# [OT] Flash sin browser?

## achaw

Me estuve enganchando con algunos streams en vivo, y como uso freevo, me pico la curiosidad de hacer un plugin para este incorporando esa funcionalidad. Pero las parginas de stream que visito, transmiten en flash y la unica que me queda es abrir el explorador...

Alguna recomendacion?

Saludos

----------

## Inodoro_Pereyra

No se si sirva pero lo que hago yo en esos casos es en lugar de darle play al archivo en cuestión, descargarlo con el plugin a tal efecto del navegador que corresponda y mientras lo descargo (aparentemente, la descarga es secuencial) mplayer lo puede reproducir sin inconvenientes.

Como veo que freevo se basa en mplayer, solamente sería cuestión de analizar como funcionan esos gestores de descarga que parsean el código fuente de la página.
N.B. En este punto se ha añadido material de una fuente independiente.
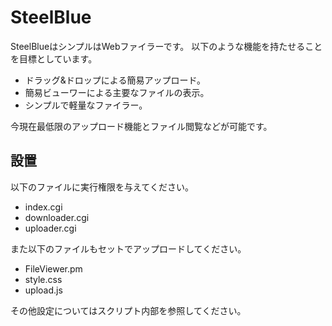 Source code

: # SteelBlue

SteelBlueはシンプルはWebファイラーです。
以下のような機能を持たせることを目標としています。

* ドラッグ&ドロップによる簡易アップロード。
* 簡易ビューワーによる主要なファイルの表示。
* シンプルで軽量なファイラー。

今現在最低限のアップロード機能とファイル閲覧などが可能です。

## 設置

以下のファイルに実行権限を与えてください。

* index.cgi
* downloader.cgi
* uploader.cgi

また以下のファイルもセットでアップロードしてください。

* FileViewer.pm
* style.css
* upload.js

その他設定についてはスクリプト内部を参照してください。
Si podés darle una mirada a como funciona youtube-dl seguramente te de algunas pistas.

Salud!

----------

## achaw

Si, eso funciona con videos con "principio y final  :Smile: " tipo los de youtube, pero me refiero a transmisiones en vivo, donde quizas este viendo horas de video, si no me equivoco el plugin de flash va haciendo buffering cada x tiempo...necesito un comprtamiento similar a esto...

Saludos

----------

## i92guboj

Hasta donde yo se, mplayer funciona de forma similar con streams (aunque mi experiencia con streams de internet es bastante limitada). Siento no poder decir nada de freevo, nunca lo usé.

----------

## Inodoro_Pereyra

Seguro que mplayer por si solo puede reproducir cualquier tipo de stream, de que tipo de streams estamos hablando achaw?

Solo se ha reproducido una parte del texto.